Re: [PATCH v2] uio:uio_pci_generic:Don't clear master bit when the process does not exit

From: Weifeng Su
Date: Tue Feb 21 2023 - 07:48:46 EST


On 2023/2/21 2:11, Greg KH wrote:
On Tue, Feb 21, 2023 at 01:10:44AM +0800, Su Weifeng wrote:
From: Weifeng Su <suweifeng1@xxxxxxxxxx>

The /dev/uioX device has concurrent operations in a few scenarios.

For example, when a process using the device exits abnormally,
the management program starts the same process to operate the device.
When the process exits and closes the /dev/uioX device,
the master bit of the device is cleared. In this case, if the
new process is issuing commands, I/Os are suspended and cannot be
automatically recovered.

Therefore, reference counting is added to clear the master bit
only when the last process exits.

Signed-off-by: Weifeng Su <suweifeng1@xxxxxxxxxx>
---
The difference between the first patch and the first patch is that
the reference counting operation is performed using the atomic semantics,
just like other drivers under UIO:
cdfa835c6e5e87d145f("uio_hv_generic: defer opening vmbus until first use").

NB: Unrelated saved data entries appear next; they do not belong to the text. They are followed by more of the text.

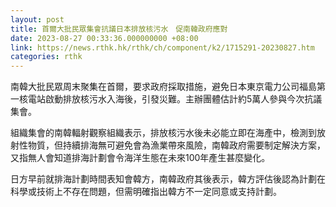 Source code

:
 ```yaml
---
layout: post
title: 首爾大批民眾集會抗議日本排放核污水　促南韓政府應對
date: 2023-08-27 00:33:36.000000000 +08:00
link: https://news.rthk.hk/rthk/ch/component/k2/1715291-20230827.htm
categories: rthk
---
```


南韓大批民眾周末聚集在首爾，要求政府採取措施，避免日本東京電力公司福島第一核電站啟動排放核污水入海後，引發災難。主辦團體估計約5萬人參與今次抗議集會。

組織集會的南韓輻射觀察組織表示，排放核污水後未必能立即在海產中，檢測到放射性物質，但持續排海無可避免會為漁業帶來風險，南韓政府需要制定解決方案，又指無人會知道排海計劃會令海洋生態在未來100年產生甚麼變化。

日方早前就排海計劃時間表知會韓方，南韓政府其後表示，韓方評估後認為計劃在科學或技術上不存在問題，但需明確指出韓方不一定同意或支持計劃。
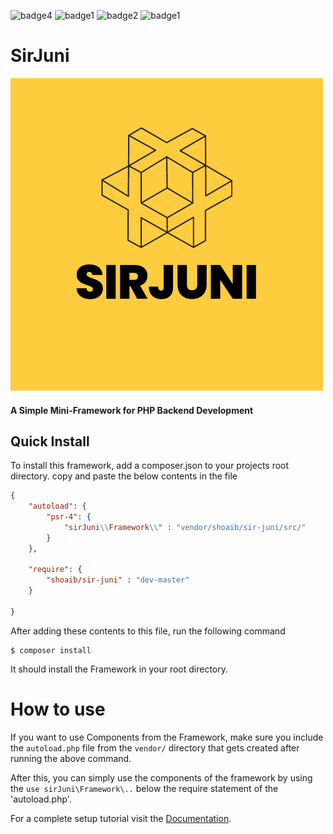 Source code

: ![badge4](https://img.shields.io/badge/MIT-License-red)
![badge1](https://img.shields.io/badge/Built%20With%20Love-8A2BE2)
![badge2](https://img.shields.io/static/v1?label=easy&message=install&color=green)
![badge1](https://img.shields.io/static/v1?label=PHP%20>%208.2&message=Framework&color=blue)
# SirJuni
![logo](./__dont_touch/logo.png)

#### A Simple Mini-Framework for PHP Backend Development

## Quick Install
To install this framework, add a composer.json to your projects root directory.
copy and paste the below contents in the file
```json
{
    "autoload": {
        "psr-4": {
            "sirJuni\\Framework\\" : "vendor/shoaib/sir-juni/src/"
        }
    },

    "require": {
        "shoaib/sir-juni" : "dev-master"
    }

}

```

After adding these contents to this file, run the following command
```shell
$ composer install
```
It should install the Framework in your root directory.

# How to use
If you want to use Components from the Framework, make sure you include the `autoload.php` file from the `vendor/` directory that gets created after running the above command.

After this, you can simply use the components of the framework by using the `use sirJuni\Framework\..` below the require statement of the 'autoload.php'.

For a complete setup tutorial visit the [Documentation](https://shoaib-1.gitbook.io/sirjuni/).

And I would claim that that change too is incorrect.

Did you test this with dup()? Lots of open/close cycles on the same
device node? Passing around the file descriptor?
The patch is verified to be able to fix the low-probability problem in our scenario. At the same time, we also perform the dup test on the latest kernel(6.2.0-rc8-g0f5e65cd8f9b-dirty) based on your suggestions. The test code model is as follows:
...
int main()
{
int fd = open("/dev/uio0", O_RDWR);
if (fd < 0) {
printf("error in open /dev/uio0\n");
return -1;
}
int dup_fd = dup(fd);
while (true) {
sleep(1);
}
}

After kill the process, The test results are as follows:
[ 335.730916] swf call uio open
[ 338.307306] swf call uio release

dup does not cause uio_pci_generic.c:open or uio_pci_generic.c:release reference counting exceptions.
PS: In this example, a print is added to the entries of uio_open and uio_release of the driver to confirm the function invoking status.

After reading the "dup" code, we confirm that the struct file uses the f_count protect the same file in the process. The file opened by the "dup" only adds reference counting and does not invoke the open operation of the driver. Disabling the fd only decrementes the f_count count. The release function of the driver is invoked to clear resources only when f_count is 0. Different processes use different struct files to open the same file, and f_count cannot enable the constraint function. In this case, the driver needs to handle the concurrency problem of multiple processes,It's like this patch
cdfa835c6e5e87d145f("uio_hv_generic: defer opening vmbus until first use")

Logically, this is identical to your previous change, so why should it
be accepted?

Again, why not just use a real PCI driver for your device?
We use the uio_pci_generic driver because we use the DPDK, which is a user-mode development platform on which you can develop the user-mode driver.

thanks,

greg k-h

Best regards,
Weifeng Su